[Collection entries]
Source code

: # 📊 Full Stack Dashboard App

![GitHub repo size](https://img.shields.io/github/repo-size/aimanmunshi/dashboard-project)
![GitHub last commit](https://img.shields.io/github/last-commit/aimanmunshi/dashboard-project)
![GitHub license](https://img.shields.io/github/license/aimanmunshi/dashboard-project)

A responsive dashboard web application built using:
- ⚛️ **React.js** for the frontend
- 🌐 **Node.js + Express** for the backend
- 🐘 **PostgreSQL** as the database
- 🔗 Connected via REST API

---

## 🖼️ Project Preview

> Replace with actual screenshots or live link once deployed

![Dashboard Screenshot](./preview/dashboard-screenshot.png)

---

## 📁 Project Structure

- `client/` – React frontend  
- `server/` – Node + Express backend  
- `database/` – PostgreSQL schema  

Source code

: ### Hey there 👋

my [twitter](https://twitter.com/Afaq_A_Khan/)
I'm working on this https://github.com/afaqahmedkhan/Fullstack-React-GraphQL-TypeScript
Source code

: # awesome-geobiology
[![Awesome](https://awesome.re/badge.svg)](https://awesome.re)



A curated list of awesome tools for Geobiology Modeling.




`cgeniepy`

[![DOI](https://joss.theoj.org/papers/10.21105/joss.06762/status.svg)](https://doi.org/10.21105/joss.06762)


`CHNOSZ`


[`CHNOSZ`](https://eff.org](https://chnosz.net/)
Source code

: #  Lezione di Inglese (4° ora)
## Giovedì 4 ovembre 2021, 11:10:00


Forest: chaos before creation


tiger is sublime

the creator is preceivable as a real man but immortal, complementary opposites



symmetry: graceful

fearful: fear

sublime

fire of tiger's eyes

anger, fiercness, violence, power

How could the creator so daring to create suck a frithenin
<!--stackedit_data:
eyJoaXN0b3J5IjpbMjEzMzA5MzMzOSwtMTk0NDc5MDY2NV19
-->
---
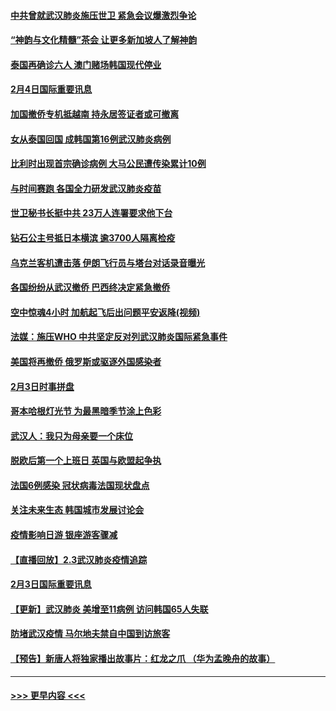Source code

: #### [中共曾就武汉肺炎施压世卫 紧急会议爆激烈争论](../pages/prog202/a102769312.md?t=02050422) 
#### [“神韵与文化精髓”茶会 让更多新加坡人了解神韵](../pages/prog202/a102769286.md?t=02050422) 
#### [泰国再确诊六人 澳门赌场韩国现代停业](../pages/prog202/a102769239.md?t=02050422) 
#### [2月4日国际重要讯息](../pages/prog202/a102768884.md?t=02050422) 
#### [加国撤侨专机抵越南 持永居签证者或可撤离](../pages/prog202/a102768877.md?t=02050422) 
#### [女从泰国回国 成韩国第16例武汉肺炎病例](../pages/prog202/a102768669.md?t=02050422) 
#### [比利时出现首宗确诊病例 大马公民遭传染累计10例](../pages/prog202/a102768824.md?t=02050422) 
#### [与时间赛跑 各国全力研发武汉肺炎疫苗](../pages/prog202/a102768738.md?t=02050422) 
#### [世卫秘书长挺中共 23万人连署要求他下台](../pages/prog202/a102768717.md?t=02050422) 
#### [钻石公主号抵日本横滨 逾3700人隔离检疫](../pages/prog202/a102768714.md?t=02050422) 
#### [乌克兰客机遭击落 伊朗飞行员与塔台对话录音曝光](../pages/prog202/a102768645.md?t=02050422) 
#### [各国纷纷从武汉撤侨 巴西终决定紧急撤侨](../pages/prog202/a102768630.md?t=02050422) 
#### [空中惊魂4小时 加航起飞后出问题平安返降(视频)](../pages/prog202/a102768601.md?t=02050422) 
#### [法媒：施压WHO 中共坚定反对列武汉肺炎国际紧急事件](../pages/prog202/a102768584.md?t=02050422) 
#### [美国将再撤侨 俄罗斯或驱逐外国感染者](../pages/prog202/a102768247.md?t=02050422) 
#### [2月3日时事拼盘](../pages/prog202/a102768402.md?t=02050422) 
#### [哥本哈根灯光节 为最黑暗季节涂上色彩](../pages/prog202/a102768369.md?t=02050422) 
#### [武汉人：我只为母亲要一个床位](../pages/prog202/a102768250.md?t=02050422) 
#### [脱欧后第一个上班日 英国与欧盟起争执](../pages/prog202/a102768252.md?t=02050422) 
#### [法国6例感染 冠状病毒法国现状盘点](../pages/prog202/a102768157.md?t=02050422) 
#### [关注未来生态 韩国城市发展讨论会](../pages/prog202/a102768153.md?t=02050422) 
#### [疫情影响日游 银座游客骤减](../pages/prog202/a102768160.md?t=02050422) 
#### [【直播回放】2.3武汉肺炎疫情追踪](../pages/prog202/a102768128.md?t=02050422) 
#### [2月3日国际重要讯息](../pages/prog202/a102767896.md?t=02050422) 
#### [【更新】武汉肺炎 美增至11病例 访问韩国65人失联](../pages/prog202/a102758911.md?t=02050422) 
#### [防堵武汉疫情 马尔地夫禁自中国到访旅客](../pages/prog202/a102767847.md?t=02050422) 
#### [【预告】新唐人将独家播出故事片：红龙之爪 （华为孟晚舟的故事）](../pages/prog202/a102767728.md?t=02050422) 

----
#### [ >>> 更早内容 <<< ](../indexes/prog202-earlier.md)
...
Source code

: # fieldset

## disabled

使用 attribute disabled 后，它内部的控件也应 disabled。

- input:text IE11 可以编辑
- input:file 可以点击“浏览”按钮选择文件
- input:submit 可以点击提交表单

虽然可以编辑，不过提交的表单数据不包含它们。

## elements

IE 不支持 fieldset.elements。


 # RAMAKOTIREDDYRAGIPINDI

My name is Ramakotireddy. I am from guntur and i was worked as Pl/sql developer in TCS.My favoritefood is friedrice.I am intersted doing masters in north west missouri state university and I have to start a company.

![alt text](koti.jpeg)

Task description:
A single figure must be given: how many lines of the records above include the string "React".

Output of the task:
3